Report each line of the listing that carries the word "exists".
(DATASET RECORDS Opens)
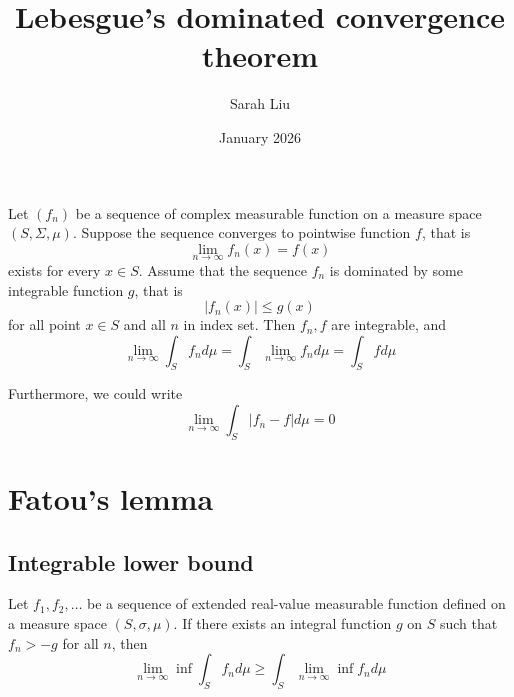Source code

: \documentclass{article}
\title{Lebesgue's dominated convergence theorem}
\author{Sarah Liu}
\date{January 2026}
\theoremstyle{plain}
\theoremstyle{remark}
\begin{document}
\maketitle

Let $(f_n)$ be a sequence of complex measurable function on a measure space $(S, \Sigma, \mu)$. 
Suppose the sequence converges to pointwise function $f$, that is 
\[
\lim_{n\rightarrow \infty}f_n(x)=f(x)
\]
exists for every $x\in S$.
Assume that the sequence $f_n$ is dominated by some integrable function $g$, that is 
\[
|f_n(x)|\leq g(x)
\]
for all point $x \in S$ and all $n$ in index set. 
Then $f_n,f$ are integrable, and
\[
\lim_{n \rightarrow \infty}\int_{S}f_n d\mu = \int_{S}\lim_{n \rightarrow \infty}f_n d\mu = \int_{S}f d\mu
\]

Furthermore, we could write
\[
\lim_{n \rightarrow \infty}\int_{S}|f_n-f| d\mu = 0
\]

\section{Fatou's lemma}
\subsection{Integrable lower bound}
Let $f_1,f_2,\dots$ be a sequence of extended real-value measurable function defined on a measure space $(S, \sigma, \mu)$. If there exists an integral function $g$ on $S$ such that $f_n>-g$ for all $n$, then
\[
\lim_{n \rightarrow \infty}\inf\int_{S}f_n d\mu \geq \int_{S}\lim_{n \rightarrow \infty}\inf f_n d\mu
\]
\end{document}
(DATASET RECORDS Closes)
THE ANSWER ::
exists for every $x\in S$.
Let $f_1,f_2,\dots$ be a sequence of extended real-value measurable function defined on a measure space $(S, \sigma, \mu)$. If there exists an integral function $g$ on $S$ such that $f_n>-g$ for all $n$, then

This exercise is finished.